Vannila Novigrad — O passado conturbado da família Novigrad pode reacender antigos conflitos com os Lionheart. Um talento bruto, vasto em energia, mas de visão tática limitada.
Lilith Lionheart — O teste prático deixou claro o poder avassalador de Lilith. Força destrutiva e raciocínio estratégico, em potencial, talvez só abaixo de Bolt Stormrider e Kazehara Yuto.
Bolt Stormrider — Considerado o mais honrado entre os calouros. Pela opinião popular, a maior estrela em ascensão. Graças a falta de conhecimento sobre Kazehara Yuto. Ainda assim, seu vício em poder e desprezo pelos fracos podem torná-lo perigoso.
Polius Fairytail — Portador de um atributo único de luz. Potencial imenso, admirador de heróis e da justiça, embora um tanto ingênuo. Outro dos três indicados pessoais.
Annabeth Bloomrise — Pouca energia e quase nenhuma aptidão para combate, mas um talento teórico incomparável, especialmente em alquimia. Sua paixão pelo conhecimento soa quase gananciosa.
Theodore Hartmann — Um jovem empreendedor com visão além da idade. O passado parece deliberadamente apagado, mas seus feitos atuais, como fundador de um dos maiores grupos mercantis do continente, falam por si.
Kazehara Yuto — O único aluno vindo do isolado País do Vento. Um desastre natural em forma humana, poderoso, mas incontrolável. O mais talentoso e, paradoxalmente, o mais desinteressado. Outro dos três indicados pessoais — e ainda me impressiona como você o convenceu a fazer alguma coisa — murmurou Serenna, semicerrando os olhos para Atlas.

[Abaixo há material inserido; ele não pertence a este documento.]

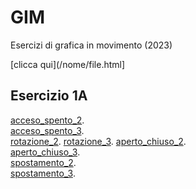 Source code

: # GIM
Esercizi di grafica in movimento (2023)

[clicca qui](/nome/file.html]

 ## Esercizio 1A

[acceso_spento_2](/esercizio_1A/acceso_spento_2.html).  
[acceso_spento_3](/esercizio_1A/acceso_spento_3.html).  
[rotazione_2](/esercizio_1A/rotazione_2.html). 
[rotazione_3](/esercizio_1A/rotazione_3.html). 
[aperto_chiuso_2](/esercizio_1A/aperto_chiuso_2.html).  
[aperto_chiuso_3](/esercizio_1A/aperto_chiuso_3.html).  
[spostamento_2](/esercizio_1A/spostamento_2.html).  
[spostamento_3](/esercizio_1A/spostamento_3.html).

Artemy von Doix — Por fim, o acorrentado dos von Doix. Após a expulsão da família, seus registros tornaram-se inacessíveis, mas de alguma forma retornou, demonstrando uma aptidão surpreendente para combate, algo que antes julgávamos impossível para alguém sem energia. O estilo de luta com armas de fogo e aquelas pistolas especiais… soa familiar, embora eu ainda precise investigar melhor.
Atlas analisou a lista em silêncio por alguns segundos antes de soltar um suspiro preguiçoso. Encostou-se na cadeira e, com um sorriso satisfeito, cruzou as pernas.
— Bem… Vamos ver o que acontece. — disse, com aquele tom leve e confiante.